For CI runners, this risk is manageable:
- Spot interruption = job failure = job retry — GitHub Actions retries interrupted jobs automatically (with
retry-failed-jobs: true) or manually - Short job duration — most CI jobs finish in 5–15 minutes. Spot interruption probability over that window is low.
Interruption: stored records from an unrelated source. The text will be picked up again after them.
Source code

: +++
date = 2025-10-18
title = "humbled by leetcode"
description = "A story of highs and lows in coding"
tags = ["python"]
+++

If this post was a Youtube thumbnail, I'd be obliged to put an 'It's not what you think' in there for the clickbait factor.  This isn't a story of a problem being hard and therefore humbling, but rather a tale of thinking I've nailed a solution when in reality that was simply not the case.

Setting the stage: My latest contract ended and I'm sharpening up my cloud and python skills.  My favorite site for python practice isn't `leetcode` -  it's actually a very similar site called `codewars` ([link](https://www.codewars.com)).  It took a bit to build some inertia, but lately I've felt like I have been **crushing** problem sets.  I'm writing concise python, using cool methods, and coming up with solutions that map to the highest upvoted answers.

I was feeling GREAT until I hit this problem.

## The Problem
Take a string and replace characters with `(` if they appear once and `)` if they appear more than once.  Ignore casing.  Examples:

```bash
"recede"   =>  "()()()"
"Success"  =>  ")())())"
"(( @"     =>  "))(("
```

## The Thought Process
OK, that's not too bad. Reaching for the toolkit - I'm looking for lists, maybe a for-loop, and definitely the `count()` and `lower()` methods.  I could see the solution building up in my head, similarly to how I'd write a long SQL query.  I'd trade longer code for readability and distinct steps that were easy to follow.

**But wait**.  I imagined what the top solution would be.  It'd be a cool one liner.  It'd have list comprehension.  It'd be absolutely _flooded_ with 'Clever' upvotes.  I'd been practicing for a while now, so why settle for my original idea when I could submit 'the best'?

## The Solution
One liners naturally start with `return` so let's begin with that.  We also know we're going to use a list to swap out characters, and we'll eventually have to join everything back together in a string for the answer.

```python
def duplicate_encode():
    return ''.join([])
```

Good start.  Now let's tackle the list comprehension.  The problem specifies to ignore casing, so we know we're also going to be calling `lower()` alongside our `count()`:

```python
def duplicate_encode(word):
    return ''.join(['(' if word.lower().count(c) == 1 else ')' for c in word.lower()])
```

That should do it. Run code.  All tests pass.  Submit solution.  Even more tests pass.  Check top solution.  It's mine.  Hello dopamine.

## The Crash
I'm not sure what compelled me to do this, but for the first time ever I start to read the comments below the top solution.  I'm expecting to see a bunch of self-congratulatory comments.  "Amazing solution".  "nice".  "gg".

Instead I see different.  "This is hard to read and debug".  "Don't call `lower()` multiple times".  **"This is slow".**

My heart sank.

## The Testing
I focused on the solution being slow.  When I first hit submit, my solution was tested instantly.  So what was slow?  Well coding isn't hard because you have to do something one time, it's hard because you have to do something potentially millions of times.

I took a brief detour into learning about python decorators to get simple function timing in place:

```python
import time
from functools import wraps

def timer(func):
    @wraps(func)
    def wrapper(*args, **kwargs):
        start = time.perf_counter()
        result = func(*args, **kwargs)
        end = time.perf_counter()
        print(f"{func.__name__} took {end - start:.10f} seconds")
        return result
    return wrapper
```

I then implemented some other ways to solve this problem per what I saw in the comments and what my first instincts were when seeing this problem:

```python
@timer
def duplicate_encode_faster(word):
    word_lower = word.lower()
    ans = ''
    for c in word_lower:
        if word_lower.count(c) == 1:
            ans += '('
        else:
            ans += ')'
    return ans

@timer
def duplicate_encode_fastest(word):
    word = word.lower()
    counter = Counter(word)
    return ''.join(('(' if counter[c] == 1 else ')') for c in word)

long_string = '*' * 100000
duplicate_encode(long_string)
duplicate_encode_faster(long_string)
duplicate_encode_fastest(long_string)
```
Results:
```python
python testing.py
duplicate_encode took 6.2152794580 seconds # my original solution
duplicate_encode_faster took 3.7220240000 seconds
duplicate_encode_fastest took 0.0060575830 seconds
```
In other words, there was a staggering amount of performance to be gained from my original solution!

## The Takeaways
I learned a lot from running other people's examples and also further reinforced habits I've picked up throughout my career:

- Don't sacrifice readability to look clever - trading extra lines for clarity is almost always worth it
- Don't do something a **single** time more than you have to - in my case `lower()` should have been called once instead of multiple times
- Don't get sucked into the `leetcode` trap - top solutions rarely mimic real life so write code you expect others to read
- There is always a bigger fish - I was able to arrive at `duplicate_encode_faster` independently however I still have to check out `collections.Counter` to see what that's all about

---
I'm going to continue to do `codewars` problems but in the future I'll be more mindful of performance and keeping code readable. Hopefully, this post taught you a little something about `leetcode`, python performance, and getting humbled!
- Diversified instance types — using a Spot Fleet or instance type diversification reduces interruption frequency
Our default configuration: c5.2xlarge (8 vCPU / 16 GB) as primary, c5a.2xlarge as fallback. Average CI cost: ~$0.05/hour versus ~$0.34/hour on-demand.
The user data script
When the EC2 instance starts, user data handles runner setup:
#!/bin/bash
set -euo pipefail
# Install runner
mkdir -p /actions-runner && cd /actions-runner
curl -sSL https://github.com/actions/runner/releases/latest/download/actions-runner-linux-x64-*.tar.gz | tar -xz
# Register as ephemeral runner
./config.sh \
--url "https://github.com/ORG_NAME" \
--token "REGISTRATION_TOKEN" \
--name "spot-$(ec2-metadata --instance-id)" \
--labels "self-hosted,linux,spot" \
--ephemeral \
--unattended
# Run (exits after one job when --ephemeral)
./run.sh
The --ephemeral flag is key: the runner deregisters automatically after completing one job. No cleanup needed, no state to manage between runs.
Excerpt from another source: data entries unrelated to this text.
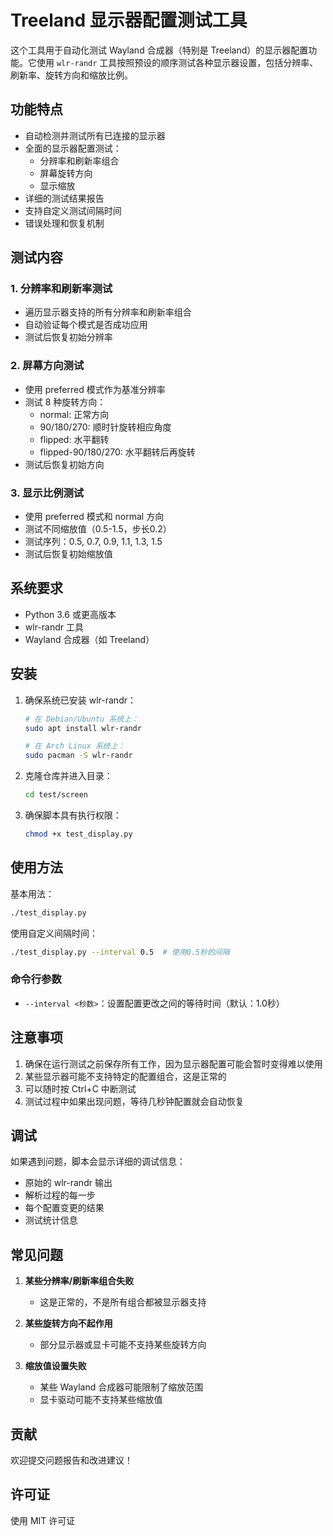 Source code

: # Treeland 显示器配置测试工具

这个工具用于自动化测试 Wayland 合成器（特别是 Treeland）的显示器配置功能。它使用 `wlr-randr` 工具按照预设的顺序测试各种显示器设置，包括分辨率、刷新率、旋转方向和缩放比例。

## 功能特点

- 自动检测并测试所有已连接的显示器
- 全面的显示器配置测试：
  - 分辨率和刷新率组合
  - 屏幕旋转方向
  - 显示缩放
- 详细的测试结果报告
- 支持自定义测试间隔时间
- 错误处理和恢复机制

## 测试内容

### 1. 分辨率和刷新率测试
- 遍历显示器支持的所有分辨率和刷新率组合
- 自动验证每个模式是否成功应用
- 测试后恢复初始分辨率

### 2. 屏幕方向测试
- 使用 preferred 模式作为基准分辨率
- 测试 8 种旋转方向：
  * normal: 正常方向
  * 90/180/270: 顺时针旋转相应角度
  * flipped: 水平翻转
  * flipped-90/180/270: 水平翻转后再旋转
- 测试后恢复初始方向

### 3. 显示比例测试
- 使用 preferred 模式和 normal 方向
- 测试不同缩放值（0.5-1.5，步长0.2）
- 测试序列：0.5, 0.7, 0.9, 1.1, 1.3, 1.5
- 测试后恢复初始缩放值

## 系统要求

- Python 3.6 或更高版本
- wlr-randr 工具
- Wayland 合成器（如 Treeland）

## 安装

1. 确保系统已安装 wlr-randr：
   ```bash
   # 在 Debian/Ubuntu 系统上：
   sudo apt install wlr-randr

   # 在 Arch Linux 系统上：
   sudo pacman -S wlr-randr
   ```

2. 克隆仓库并进入目录：
   ```bash
   cd test/screen
   ```

3. 确保脚本具有执行权限：
   ```bash
   chmod +x test_display.py
   ```

## 使用方法

基本用法：
```bash
./test_display.py
```

使用自定义间隔时间：
```bash
./test_display.py --interval 0.5  # 使用0.5秒的间隔
```

### 命令行参数

- `--interval <秒数>`：设置配置更改之间的等待时间（默认：1.0秒）

## 注意事项

1. 确保在运行测试之前保存所有工作，因为显示器配置可能会暂时变得难以使用
2. 某些显示器可能不支持特定的配置组合，这是正常的
3. 可以随时按 Ctrl+C 中断测试
4. 测试过程中如果出现问题，等待几秒钟配置就会自动恢复

## 调试

如果遇到问题，脚本会显示详细的调试信息：
- 原始的 wlr-randr 输出
- 解析过程的每一步
- 每个配置变更的结果
- 测试统计信息

## 常见问题

1. **某些分辨率/刷新率组合失败**
   - 这是正常的，不是所有组合都被显示器支持

2. **某些旋转方向不起作用**
   - 部分显示器或显卡可能不支持某些旋转方向

3. **缩放值设置失败**
   - 某些 Wayland 合成器可能限制了缩放范围
   - 显卡驱动可能不支持某些缩放值

## 贡献

欢迎提交问题报告和改进建议！

## 许可证

使用 MIT 许可证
The registration token (REGISTRATION_TOKEN) is fetched by the Lambda function via the GitHub API just before calling RunInstances, then injected into user data. Tokens expire after one hour — tight enough window for a newly provisioned instance.
Handling Spot interruptions gracefully
GitHub Actions doesn’t automatically retry jobs on runner failure. To handle Spot interruptions:
- Termination notice poller — user data starts a background process that polls the EC2 metadata endpoint for termination notices. When a notice arrives, it sends
SIGTERMto the runner process. - Runner cancels job — the runner marks the job as canceled on
SIGTERM, which is retriable. - Lambda retriggers — a new
workflow_job: queuedevent fires for the canceled job, provisioning a fresh instance.
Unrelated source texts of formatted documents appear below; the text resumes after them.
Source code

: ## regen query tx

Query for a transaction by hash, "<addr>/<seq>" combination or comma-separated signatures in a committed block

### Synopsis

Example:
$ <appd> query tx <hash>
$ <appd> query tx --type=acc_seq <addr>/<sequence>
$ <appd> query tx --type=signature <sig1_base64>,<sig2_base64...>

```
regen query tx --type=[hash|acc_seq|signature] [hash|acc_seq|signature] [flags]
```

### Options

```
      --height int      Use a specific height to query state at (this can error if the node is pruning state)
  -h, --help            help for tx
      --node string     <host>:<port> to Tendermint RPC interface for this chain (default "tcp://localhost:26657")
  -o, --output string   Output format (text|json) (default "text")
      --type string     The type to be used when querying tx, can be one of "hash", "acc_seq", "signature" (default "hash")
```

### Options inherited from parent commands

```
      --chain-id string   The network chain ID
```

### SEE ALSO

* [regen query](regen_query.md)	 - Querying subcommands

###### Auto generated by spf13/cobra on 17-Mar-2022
This adds ~2 minutes of latency on interruption (termination notice → cancel → new instance provision → runner online). For most CI workloads this is acceptable; for time-critical jobs, use on-demand instance types.
Cost comparison
For a team running 1,000 CI minutes/day:
| Approach | Monthly cost |
|---|---|
| GitHub-hosted runners | $240 |
| EC2 on-demand (c5.2xlarge) | ~$180 |
| EC2 Spot (c5.2xlarge, ~70% discount) | ~$55 |
At scale the savings compound. 5,000 minutes/day: GitHub → $1,200/month, Spot → ~$275/month.
The break-even on engineering time to set up jit-runners is typically under a week of CI spend.
What jit-runners handles
The open source jit-runners project provides:
- Lambda function (Go) for webhook handling and instance provisioning
- Terraform module for Lambda, API Gateway, IAM roles, and security groups
- GitHub App configuration guide
- User data templates for Ubuntu and Amazon Linux 2
- Spot interruption handler sidecar
The deployment guide is in the repository README. Setup takes about 30 minutes if you have AWS credentials and GitHub App access.
jit-runners is open source under MIT. If you hit a Spot interruption rate that’s causing real problems, open an issue — there are several approaches to mitigation we haven’t implemented yet.